=== Section Start ===

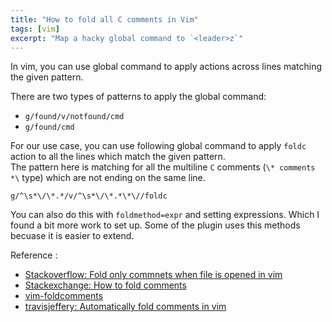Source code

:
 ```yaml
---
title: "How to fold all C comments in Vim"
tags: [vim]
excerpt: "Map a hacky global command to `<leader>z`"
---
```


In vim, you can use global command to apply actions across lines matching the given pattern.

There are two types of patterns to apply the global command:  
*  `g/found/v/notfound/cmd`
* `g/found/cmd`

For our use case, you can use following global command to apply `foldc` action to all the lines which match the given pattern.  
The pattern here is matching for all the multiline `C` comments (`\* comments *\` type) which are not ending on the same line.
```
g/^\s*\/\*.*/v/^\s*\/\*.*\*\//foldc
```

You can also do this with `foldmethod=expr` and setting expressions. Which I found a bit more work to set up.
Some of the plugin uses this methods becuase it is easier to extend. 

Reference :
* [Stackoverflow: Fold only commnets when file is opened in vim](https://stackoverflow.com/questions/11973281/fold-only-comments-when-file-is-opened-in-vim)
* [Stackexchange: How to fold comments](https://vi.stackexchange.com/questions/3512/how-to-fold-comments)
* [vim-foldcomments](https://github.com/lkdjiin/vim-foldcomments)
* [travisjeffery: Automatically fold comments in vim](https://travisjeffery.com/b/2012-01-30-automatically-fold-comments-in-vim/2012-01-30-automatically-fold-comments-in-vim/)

=== Section End ===
=== Section Start ===

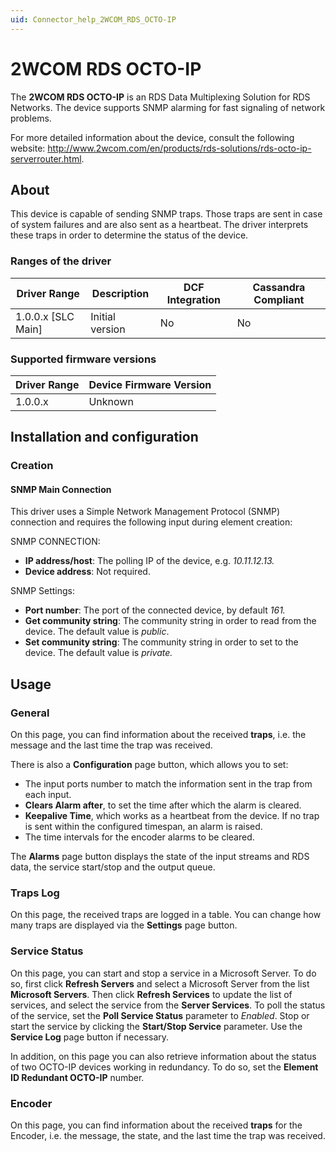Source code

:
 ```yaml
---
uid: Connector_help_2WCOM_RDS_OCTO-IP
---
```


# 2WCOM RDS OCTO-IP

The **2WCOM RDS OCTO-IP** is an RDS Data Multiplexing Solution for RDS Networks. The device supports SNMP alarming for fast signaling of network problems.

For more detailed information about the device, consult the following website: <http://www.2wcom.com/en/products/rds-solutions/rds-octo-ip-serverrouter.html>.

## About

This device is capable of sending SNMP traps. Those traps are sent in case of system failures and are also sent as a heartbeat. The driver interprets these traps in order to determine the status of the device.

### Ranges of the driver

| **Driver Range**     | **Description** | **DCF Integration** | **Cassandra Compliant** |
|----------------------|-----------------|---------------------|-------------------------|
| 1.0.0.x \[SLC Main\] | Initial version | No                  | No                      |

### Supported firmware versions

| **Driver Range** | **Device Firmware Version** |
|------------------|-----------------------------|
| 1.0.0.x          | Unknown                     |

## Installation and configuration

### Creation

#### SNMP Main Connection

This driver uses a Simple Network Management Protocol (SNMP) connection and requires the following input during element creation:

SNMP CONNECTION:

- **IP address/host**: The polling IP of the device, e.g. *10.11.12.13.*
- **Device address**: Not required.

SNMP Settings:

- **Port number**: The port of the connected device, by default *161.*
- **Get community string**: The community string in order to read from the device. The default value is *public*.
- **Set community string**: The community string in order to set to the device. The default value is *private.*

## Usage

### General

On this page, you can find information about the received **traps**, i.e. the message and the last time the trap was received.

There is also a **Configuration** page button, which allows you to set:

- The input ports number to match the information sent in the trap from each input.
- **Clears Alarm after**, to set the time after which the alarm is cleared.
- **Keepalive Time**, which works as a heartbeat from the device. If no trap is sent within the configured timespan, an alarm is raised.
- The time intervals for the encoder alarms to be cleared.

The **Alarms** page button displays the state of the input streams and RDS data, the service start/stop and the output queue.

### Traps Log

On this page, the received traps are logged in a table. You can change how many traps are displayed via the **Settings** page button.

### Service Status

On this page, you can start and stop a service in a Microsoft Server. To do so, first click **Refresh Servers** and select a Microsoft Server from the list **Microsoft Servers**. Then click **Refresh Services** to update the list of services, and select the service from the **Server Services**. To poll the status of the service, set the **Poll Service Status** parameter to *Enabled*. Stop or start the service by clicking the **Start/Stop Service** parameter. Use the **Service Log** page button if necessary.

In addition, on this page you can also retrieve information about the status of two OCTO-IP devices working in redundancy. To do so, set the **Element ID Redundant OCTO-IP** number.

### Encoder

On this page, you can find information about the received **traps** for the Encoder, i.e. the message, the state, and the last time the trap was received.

=== Section End ===
=== Section Start ===

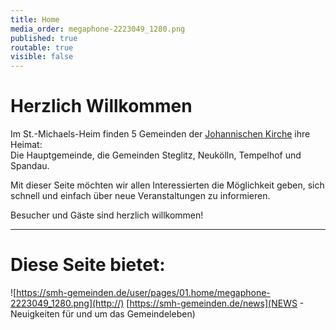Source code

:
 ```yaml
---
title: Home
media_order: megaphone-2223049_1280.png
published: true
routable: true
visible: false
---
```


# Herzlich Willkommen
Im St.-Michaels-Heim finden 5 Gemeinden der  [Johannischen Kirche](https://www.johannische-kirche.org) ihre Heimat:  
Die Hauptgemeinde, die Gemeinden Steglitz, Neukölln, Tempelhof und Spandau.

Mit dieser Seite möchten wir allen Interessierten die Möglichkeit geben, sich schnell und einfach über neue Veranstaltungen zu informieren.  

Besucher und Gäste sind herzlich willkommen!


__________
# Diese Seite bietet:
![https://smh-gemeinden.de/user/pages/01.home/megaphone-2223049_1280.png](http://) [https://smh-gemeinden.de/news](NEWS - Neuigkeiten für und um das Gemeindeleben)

=== Section End ===

● **Exercise requirements**:
Retype only the lines above between the line with "received **traps**, i.e." and the line with "### Service Status", counting those two lines as well, and keep every character as it is.

● **Response for this exercise**:
On this page, you can find information about the received **traps**, i.e. the message and the last time the trap was received.

There is also a **Configuration** page button, which allows you to set:

- The input ports number to match the information sent in the trap from each input.
- **Clears Alarm after**, to set the time after which the alarm is cleared.
- **Keepalive Time**, which works as a heartbeat from the device. If no trap is sent within the configured timespan, an alarm is raised.
- The time intervals for the encoder alarms to be cleared.

The **Alarms** page button displays the state of the input streams and RDS data, the service start/stop and the output queue.

### Traps Log

On this page, the received traps are logged in a table. You can change how many traps are displayed via the **Settings** page button.

### Service Status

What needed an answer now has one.